(Source texts of formatted documents)
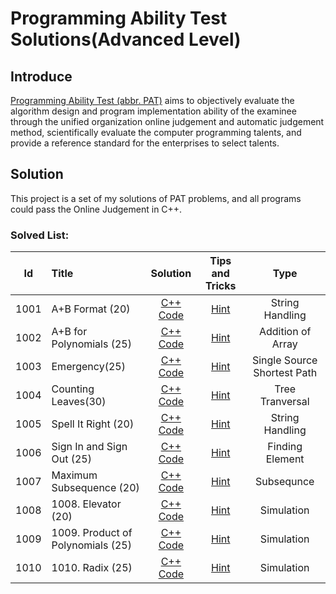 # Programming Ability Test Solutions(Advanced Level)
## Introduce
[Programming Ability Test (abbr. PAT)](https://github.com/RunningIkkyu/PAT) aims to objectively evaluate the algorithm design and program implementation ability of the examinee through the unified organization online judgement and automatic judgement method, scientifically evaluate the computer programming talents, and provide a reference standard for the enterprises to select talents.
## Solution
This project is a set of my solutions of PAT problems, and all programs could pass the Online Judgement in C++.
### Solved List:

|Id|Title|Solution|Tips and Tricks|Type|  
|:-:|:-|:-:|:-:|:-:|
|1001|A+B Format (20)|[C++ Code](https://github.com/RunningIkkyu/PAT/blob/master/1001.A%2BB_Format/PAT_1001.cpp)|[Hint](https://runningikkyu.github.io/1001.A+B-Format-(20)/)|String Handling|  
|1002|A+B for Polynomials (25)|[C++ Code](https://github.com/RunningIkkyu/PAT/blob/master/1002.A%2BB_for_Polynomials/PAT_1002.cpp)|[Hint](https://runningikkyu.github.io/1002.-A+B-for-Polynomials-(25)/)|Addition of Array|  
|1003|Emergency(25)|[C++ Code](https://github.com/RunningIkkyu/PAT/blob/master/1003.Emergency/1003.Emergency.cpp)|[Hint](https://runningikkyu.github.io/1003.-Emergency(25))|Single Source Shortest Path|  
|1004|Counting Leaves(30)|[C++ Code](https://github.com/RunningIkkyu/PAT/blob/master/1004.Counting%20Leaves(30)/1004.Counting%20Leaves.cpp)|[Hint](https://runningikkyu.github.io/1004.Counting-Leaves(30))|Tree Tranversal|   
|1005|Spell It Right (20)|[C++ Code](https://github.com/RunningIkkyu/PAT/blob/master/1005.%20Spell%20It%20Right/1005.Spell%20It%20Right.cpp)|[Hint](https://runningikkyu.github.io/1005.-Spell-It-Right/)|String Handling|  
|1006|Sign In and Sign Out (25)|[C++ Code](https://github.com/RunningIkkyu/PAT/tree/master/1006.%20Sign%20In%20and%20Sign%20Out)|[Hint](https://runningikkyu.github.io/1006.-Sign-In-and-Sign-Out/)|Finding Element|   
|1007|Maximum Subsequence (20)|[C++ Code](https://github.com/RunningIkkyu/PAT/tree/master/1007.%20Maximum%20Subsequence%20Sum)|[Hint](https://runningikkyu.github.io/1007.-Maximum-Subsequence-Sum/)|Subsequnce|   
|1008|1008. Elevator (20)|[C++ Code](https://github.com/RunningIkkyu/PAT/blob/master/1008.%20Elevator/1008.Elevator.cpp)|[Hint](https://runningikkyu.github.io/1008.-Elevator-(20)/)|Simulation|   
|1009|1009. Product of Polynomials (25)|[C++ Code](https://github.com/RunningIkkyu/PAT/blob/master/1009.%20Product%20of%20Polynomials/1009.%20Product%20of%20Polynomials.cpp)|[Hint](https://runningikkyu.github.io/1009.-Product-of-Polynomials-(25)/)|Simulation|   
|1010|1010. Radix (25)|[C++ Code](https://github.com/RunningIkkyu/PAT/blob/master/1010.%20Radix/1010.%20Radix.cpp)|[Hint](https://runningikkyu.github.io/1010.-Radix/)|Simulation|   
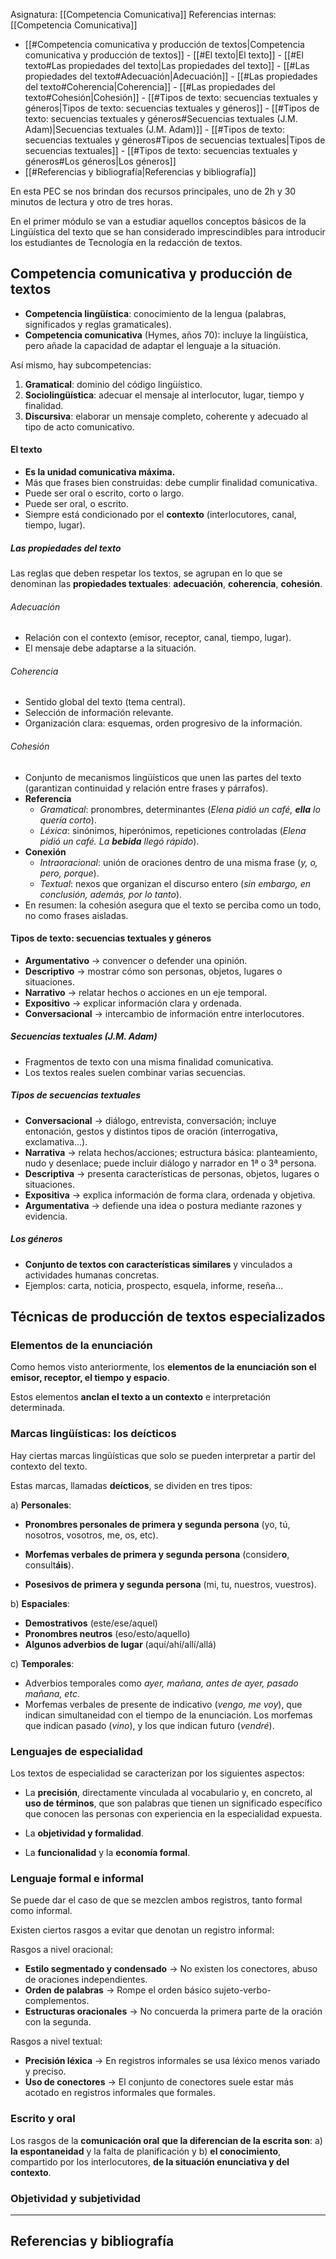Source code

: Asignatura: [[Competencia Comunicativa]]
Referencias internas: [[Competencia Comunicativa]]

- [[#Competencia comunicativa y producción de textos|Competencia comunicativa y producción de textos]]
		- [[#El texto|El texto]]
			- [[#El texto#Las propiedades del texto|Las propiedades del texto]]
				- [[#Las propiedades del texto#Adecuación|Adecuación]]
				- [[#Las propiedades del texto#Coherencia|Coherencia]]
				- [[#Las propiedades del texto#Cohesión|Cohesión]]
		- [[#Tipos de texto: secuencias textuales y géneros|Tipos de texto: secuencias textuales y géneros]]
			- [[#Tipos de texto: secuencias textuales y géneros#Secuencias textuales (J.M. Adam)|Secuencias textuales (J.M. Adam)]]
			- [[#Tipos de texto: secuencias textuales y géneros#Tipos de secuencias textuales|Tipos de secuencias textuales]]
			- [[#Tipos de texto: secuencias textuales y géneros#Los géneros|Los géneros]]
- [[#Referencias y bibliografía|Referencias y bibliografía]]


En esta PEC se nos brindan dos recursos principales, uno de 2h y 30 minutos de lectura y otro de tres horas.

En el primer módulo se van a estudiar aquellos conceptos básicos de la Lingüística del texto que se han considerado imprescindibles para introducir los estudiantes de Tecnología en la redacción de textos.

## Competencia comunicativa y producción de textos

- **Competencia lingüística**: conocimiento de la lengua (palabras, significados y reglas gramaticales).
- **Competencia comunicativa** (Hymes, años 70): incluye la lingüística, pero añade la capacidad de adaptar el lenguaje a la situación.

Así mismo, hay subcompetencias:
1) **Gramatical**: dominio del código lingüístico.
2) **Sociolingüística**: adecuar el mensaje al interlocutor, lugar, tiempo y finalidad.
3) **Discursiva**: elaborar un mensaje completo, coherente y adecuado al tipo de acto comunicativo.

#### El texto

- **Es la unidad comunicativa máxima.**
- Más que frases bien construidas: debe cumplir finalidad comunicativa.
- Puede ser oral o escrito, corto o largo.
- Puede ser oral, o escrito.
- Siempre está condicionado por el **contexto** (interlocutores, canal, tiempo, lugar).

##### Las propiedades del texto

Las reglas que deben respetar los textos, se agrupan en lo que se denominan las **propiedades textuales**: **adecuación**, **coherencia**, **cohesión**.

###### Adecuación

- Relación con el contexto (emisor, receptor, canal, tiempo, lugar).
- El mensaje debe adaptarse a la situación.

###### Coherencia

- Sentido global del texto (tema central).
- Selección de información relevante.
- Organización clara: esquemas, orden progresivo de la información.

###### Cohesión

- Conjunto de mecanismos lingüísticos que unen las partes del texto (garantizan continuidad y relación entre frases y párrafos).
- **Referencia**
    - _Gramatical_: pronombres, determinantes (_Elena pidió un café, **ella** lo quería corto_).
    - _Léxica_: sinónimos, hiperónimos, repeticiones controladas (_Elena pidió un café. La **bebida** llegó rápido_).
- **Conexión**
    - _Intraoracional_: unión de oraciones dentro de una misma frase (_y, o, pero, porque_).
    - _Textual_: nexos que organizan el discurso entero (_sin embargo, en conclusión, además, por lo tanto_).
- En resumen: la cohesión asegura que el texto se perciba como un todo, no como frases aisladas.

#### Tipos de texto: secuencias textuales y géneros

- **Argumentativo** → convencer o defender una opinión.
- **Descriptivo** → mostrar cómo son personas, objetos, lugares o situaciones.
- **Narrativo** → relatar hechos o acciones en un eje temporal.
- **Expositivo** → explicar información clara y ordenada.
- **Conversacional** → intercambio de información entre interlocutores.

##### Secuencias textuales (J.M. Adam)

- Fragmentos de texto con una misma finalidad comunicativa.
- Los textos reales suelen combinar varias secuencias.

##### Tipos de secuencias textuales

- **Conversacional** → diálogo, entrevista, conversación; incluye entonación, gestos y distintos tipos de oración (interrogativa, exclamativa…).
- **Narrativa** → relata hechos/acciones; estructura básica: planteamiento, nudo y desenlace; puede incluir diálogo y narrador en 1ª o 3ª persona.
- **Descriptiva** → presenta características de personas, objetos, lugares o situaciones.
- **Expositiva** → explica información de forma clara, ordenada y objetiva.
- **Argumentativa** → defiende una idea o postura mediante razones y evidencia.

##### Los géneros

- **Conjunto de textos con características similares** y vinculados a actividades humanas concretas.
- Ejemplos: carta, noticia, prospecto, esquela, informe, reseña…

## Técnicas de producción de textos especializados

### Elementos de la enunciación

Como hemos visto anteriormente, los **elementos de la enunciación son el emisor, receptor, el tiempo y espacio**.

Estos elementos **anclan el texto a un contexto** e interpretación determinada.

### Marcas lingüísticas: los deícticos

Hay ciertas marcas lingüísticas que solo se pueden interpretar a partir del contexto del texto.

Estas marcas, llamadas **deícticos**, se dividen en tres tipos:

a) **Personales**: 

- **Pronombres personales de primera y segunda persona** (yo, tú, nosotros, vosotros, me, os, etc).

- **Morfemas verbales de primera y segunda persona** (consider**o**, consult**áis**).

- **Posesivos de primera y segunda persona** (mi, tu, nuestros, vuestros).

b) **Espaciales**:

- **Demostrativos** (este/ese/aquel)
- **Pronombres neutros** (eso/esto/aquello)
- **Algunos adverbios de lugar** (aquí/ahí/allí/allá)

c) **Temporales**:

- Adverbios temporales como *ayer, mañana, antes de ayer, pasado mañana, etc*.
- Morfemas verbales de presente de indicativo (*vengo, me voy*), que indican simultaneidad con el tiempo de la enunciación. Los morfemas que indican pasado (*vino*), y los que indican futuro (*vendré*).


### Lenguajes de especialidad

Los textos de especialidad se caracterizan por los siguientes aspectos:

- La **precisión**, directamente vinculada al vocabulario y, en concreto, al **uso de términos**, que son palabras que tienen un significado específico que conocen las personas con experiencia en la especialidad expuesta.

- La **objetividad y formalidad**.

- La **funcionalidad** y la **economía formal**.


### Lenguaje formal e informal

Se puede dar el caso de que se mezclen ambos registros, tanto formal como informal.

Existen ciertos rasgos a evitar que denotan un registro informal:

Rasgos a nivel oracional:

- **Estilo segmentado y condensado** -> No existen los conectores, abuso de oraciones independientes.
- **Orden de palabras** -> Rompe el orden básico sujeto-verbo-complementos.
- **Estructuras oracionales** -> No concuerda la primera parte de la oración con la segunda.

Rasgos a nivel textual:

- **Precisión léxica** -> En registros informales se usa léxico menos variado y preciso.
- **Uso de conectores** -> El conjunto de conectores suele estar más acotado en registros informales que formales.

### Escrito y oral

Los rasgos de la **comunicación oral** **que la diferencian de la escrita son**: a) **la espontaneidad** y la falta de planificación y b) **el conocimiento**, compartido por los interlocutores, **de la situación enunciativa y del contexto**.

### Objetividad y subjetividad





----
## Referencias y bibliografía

◆ **Task requirements**
Would you filter the records and copy out each line containing "acciones"?

◆ **Completed exercise**
- **Narrativo** → relatar hechos o acciones en un eje temporal.
- **Narrativa** → relata hechos/acciones; estructura básica: planteamiento, nudo y desenlace; puede incluir diálogo y narrador en 1ª o 3ª persona.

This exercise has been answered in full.